▸ **The task**:
Work out how many lines in these entries include the string "corso", and give only that figure.

───── Provided records ─────

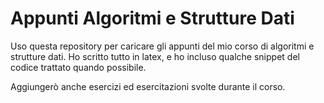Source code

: # Appunti Algoritmi e Strutture Dati
Uso questa repository per caricare gli appunti del mio corso di algoritmi e strutture dati.
Ho scritto tutto in latex, e ho incluso qualche snippet del codice trattato quando possibile.

Aggiungerò anche esercizi ed esercitazioni svolte durante il corso.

─────

▸ **Output for this task**:
2